> [AIM OF THE TASK]: After locating the line that contains "will have greater" in the data below, set down exactly that line and each one after it through the line that contains "similar in magnitude.", and nothing more.

───── DATASET ENTRIES ─────

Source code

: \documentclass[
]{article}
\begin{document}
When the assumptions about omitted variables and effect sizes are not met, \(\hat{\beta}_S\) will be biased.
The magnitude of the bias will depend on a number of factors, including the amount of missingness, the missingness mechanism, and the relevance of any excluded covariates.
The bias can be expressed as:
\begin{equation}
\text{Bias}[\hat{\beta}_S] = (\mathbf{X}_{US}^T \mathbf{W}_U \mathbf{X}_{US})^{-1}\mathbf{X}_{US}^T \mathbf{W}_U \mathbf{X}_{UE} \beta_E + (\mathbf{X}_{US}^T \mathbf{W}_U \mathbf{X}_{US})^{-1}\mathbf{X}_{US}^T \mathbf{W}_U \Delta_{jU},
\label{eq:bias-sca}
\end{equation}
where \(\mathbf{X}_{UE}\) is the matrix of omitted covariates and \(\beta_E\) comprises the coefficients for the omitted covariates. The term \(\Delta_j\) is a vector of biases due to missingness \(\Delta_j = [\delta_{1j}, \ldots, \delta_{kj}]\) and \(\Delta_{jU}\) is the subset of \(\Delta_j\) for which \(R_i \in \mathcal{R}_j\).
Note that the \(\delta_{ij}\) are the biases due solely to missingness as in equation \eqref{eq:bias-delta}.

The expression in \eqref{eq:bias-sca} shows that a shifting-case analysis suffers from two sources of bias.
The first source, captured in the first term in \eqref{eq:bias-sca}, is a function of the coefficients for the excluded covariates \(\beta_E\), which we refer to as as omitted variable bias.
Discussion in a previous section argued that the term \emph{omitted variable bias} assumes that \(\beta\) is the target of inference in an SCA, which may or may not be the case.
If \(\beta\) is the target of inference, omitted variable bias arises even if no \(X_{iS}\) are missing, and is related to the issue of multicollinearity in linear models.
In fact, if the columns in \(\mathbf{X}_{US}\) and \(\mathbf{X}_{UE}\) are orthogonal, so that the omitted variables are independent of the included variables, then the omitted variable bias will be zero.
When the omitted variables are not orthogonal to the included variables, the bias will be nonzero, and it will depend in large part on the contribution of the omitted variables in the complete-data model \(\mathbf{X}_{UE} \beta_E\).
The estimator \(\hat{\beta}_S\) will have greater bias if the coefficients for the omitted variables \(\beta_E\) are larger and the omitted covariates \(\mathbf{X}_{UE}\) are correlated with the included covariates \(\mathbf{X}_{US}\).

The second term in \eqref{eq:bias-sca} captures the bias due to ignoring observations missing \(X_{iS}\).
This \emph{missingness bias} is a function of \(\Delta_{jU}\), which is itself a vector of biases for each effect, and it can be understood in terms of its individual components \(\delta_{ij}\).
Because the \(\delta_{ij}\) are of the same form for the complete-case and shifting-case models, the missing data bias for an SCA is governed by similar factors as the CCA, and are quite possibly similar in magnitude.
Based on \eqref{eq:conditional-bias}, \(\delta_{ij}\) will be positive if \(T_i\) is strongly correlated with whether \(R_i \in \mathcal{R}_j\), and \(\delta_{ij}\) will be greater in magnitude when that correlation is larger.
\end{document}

─────

> [EXERCISE SOLUTION]:
The estimator \(\hat{\beta}_S\) will have greater bias if the coefficients for the omitted variables \(\beta_E\) are larger and the omitted covariates \(\mathbf{X}_{UE}\) are correlated with the included covariates \(\mathbf{X}_{US}\).

The second term in \eqref{eq:bias-sca} captures the bias due to ignoring observations missing \(X_{iS}\).
This \emph{missingness bias} is a function of \(\Delta_{jU}\), which is itself a vector of biases for each effect, and it can be understood in terms of its individual components \(\delta_{ij}\).
Because the \(\delta_{ij}\) are of the same form for the complete-case and shifting-case models, the missing data bias for an SCA is governed by similar factors as the CCA, and are quite possibly similar in magnitude.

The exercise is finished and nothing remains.